What to produce | Write out the records again exactly and exclude the pictures.

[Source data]

%%

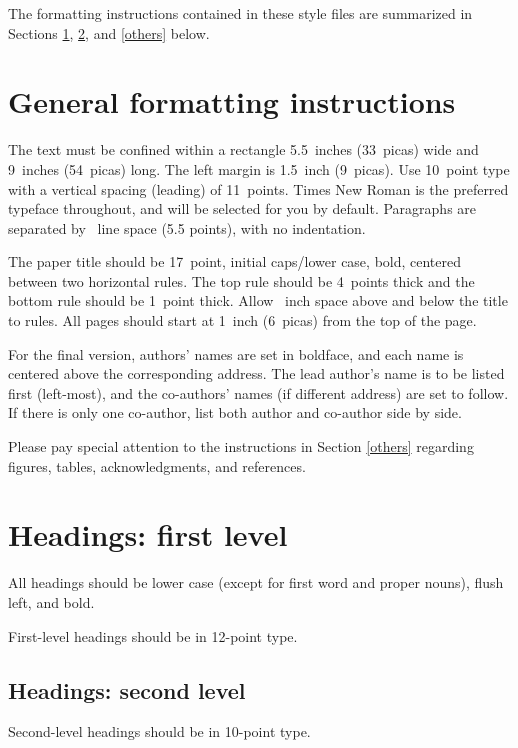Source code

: \documentclass{article}
\begin{document}
The formatting instructions contained in these style files are summarized in
Sections \ref{gen_inst}, \ref{headings}, and \ref{others} below.



\section{General formatting instructions}
\label{gen_inst}


The text must be confined within a rectangle 5.5~inches (33~picas) wide and
9~inches (54~picas) long. The left margin is 1.5~inch (9~picas).  Use 10~point
type with a vertical spacing (leading) of 11~points.  Times New Roman is the
preferred typeface throughout, and will be selected for you by default.
Paragraphs are separated by ~line space (5.5 points), with no
indentation.


The paper title should be 17~point, initial caps/lower case, bold, centered
between two horizontal rules. The top rule should be 4~points thick and the
bottom rule should be 1~point thick. Allow ~inch space above and
below the title to rules. All pages should start at 1~inch (6~picas) from the
top of the page.


For the final version, authors' names are set in boldface, and each name is
centered above the corresponding address. The lead author's name is to be listed
first (left-most), and the co-authors' names (if different address) are set to
follow. If there is only one co-author, list both author and co-author side by
side.


Please pay special attention to the instructions in Section \ref{others}
regarding figures, tables, acknowledgments, and references.


\section{Headings: first level}
\label{headings}


All headings should be lower case (except for first word and proper nouns),
flush left, and bold.


First-level headings should be in 12-point type.


\subsection{Headings: second level}


Second-level headings should be in 10-point type.
\end{document}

%%

The answer |
Source code

: \documentclass{article}
\begin{document}
The formatting instructions contained in these style files are summarized in
Sections \ref{gen_inst}, \ref{headings}, and \ref{others} below.



\section{General formatting instructions}
\label{gen_inst}


The text must be confined within a rectangle 5.5~inches (33~picas) wide and
9~inches (54~picas) long. The left margin is 1.5~inch (9~picas).  Use 10~point
type with a vertical spacing (leading) of 11~points.  Times New Roman is the
preferred typeface throughout, and will be selected for you by default.
Paragraphs are separated by ~line space (5.5 points), with no
indentation.


The paper title should be 17~point, initial caps/lower case, bold, centered
between two horizontal rules. The top rule should be 4~points thick and the
bottom rule should be 1~point thick. Allow ~inch space above and
below the title to rules. All pages should start at 1~inch (6~picas) from the
top of the page.


For the final version, authors' names are set in boldface, and each name is
centered above the corresponding address. The lead author's name is to be listed
first (left-most), and the co-authors' names (if different address) are set to
follow. If there is only one co-author, list both author and co-author side by
side.


Please pay special attention to the instructions in Section \ref{others}
regarding figures, tables, acknowledgments, and references.


\section{Headings: first level}
\label{headings}


All headings should be lower case (except for first word and proper nouns),
flush left, and bold.


First-level headings should be in 12-point type.


\subsection{Headings: second level}


Second-level headings should be in 10-point type.
\end{document}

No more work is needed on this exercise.